## WHAT THIS TASK INVOLVES
Tell me how many lines in the data include "Klik", and keep the reply to that number.
Segment Start: SUPPLIED MATERIAL
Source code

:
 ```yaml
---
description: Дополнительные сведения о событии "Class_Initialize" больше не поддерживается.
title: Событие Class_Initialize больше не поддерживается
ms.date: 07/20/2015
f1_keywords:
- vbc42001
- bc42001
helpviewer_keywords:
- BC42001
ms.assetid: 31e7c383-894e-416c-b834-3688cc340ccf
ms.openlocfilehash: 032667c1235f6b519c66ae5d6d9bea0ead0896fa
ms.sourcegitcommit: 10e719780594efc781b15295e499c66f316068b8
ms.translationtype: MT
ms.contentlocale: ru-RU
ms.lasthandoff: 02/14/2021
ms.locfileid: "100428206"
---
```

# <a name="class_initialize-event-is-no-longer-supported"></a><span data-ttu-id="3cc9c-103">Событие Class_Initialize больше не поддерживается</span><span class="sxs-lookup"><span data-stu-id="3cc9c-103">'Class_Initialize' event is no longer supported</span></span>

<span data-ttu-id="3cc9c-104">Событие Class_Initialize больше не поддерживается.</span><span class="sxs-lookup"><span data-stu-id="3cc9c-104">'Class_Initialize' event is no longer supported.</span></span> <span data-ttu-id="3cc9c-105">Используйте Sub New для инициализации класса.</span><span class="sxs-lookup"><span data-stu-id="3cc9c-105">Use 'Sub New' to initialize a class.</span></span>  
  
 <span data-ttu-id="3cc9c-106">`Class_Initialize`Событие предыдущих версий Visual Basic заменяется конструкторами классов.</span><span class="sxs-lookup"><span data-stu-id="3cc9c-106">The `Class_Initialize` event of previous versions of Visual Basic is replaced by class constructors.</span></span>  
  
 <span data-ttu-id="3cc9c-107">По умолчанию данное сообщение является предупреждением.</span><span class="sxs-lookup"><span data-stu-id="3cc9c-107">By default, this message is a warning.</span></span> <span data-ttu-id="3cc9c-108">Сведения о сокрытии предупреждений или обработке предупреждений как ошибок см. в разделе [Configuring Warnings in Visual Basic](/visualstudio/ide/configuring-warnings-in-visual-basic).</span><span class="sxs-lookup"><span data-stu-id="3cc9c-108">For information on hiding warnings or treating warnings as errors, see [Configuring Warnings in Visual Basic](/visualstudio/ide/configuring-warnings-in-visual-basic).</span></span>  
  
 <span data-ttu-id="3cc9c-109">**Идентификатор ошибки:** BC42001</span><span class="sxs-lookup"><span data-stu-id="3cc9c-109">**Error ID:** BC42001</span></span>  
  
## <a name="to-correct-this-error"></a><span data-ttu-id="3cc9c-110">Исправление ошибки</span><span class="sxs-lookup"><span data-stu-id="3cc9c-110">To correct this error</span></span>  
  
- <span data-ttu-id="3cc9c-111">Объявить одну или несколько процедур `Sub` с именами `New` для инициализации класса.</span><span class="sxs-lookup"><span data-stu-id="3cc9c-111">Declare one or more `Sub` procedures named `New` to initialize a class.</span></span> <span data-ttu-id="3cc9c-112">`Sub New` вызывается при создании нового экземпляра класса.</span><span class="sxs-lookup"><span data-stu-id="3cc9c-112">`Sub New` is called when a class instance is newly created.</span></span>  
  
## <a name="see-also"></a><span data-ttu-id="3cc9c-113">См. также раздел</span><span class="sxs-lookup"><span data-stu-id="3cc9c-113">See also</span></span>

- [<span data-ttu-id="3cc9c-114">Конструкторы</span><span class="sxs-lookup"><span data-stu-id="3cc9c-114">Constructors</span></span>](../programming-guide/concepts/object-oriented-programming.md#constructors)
Segment End: SUPPLIED MATERIAL
Segment Start: SUPPLIED MATERIAL
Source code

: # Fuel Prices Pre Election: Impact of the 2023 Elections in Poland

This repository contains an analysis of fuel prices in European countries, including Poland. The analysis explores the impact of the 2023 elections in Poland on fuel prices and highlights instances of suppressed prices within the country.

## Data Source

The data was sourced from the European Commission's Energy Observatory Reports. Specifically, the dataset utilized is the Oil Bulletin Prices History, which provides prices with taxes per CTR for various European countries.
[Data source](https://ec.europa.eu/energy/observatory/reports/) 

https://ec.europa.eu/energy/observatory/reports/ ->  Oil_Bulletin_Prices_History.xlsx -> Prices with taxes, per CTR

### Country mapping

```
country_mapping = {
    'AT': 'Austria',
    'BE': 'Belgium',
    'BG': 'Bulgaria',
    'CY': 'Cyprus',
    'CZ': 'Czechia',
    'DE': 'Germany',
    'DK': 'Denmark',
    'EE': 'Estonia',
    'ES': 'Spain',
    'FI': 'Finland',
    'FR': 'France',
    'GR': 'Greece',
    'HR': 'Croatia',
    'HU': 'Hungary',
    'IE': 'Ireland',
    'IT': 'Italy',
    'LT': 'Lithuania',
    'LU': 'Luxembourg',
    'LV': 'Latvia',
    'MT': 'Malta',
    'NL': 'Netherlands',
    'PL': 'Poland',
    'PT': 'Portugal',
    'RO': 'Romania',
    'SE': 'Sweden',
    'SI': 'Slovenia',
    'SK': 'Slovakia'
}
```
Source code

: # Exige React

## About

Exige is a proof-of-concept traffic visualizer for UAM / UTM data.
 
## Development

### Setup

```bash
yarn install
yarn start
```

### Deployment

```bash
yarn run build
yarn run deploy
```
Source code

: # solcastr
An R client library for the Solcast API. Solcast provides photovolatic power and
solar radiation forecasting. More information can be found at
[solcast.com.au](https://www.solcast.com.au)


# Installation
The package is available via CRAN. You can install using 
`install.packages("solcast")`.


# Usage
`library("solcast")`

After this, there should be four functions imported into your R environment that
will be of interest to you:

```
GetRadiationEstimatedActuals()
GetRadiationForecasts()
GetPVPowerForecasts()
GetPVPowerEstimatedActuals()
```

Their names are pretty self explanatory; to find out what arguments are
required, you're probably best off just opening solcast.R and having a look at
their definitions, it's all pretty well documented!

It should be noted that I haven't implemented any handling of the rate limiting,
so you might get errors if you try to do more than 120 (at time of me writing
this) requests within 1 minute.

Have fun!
Segment End: SUPPLIED MATERIAL
Segment Start: SUPPLIED MATERIAL
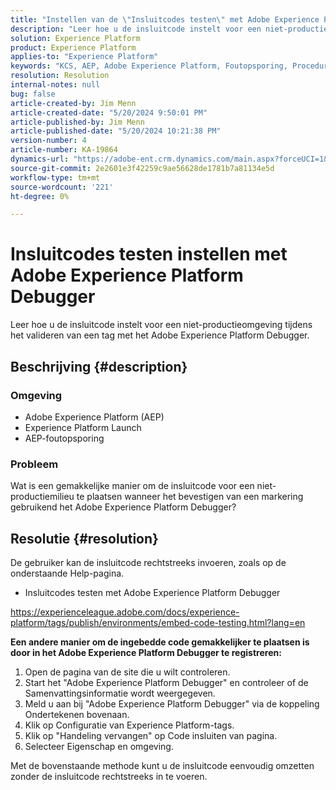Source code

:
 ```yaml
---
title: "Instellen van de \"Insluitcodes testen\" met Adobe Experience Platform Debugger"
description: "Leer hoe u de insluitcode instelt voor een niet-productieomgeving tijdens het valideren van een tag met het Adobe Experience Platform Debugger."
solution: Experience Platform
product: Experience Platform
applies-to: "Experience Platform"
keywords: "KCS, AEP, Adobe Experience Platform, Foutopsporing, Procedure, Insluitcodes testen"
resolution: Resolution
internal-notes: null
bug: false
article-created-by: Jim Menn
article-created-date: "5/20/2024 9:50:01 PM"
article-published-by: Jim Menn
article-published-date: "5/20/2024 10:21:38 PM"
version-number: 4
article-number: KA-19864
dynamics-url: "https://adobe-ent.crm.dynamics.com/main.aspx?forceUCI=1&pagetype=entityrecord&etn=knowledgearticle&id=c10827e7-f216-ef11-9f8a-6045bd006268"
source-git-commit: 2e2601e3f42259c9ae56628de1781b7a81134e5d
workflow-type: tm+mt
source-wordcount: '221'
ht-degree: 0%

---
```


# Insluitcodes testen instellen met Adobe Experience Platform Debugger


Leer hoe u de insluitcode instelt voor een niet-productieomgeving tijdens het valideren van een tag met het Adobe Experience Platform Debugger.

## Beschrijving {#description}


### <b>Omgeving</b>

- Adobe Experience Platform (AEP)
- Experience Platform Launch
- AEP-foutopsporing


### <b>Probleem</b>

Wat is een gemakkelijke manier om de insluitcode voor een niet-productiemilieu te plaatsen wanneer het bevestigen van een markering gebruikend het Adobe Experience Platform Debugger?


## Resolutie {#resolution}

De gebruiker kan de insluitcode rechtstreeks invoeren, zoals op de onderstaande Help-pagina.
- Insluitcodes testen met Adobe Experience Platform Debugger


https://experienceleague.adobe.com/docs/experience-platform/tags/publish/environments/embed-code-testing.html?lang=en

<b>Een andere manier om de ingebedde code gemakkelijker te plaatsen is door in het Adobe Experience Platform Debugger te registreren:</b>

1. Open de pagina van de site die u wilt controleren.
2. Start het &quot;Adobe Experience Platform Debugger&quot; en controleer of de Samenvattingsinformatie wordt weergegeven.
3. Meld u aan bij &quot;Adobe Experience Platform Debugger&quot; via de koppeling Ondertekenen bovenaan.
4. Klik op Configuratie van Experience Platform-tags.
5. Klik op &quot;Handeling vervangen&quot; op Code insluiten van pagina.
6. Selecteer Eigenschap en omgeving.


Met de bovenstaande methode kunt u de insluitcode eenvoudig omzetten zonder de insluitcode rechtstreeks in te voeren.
Segment End: SUPPLIED MATERIAL
## WRITTEN SOLUTION
2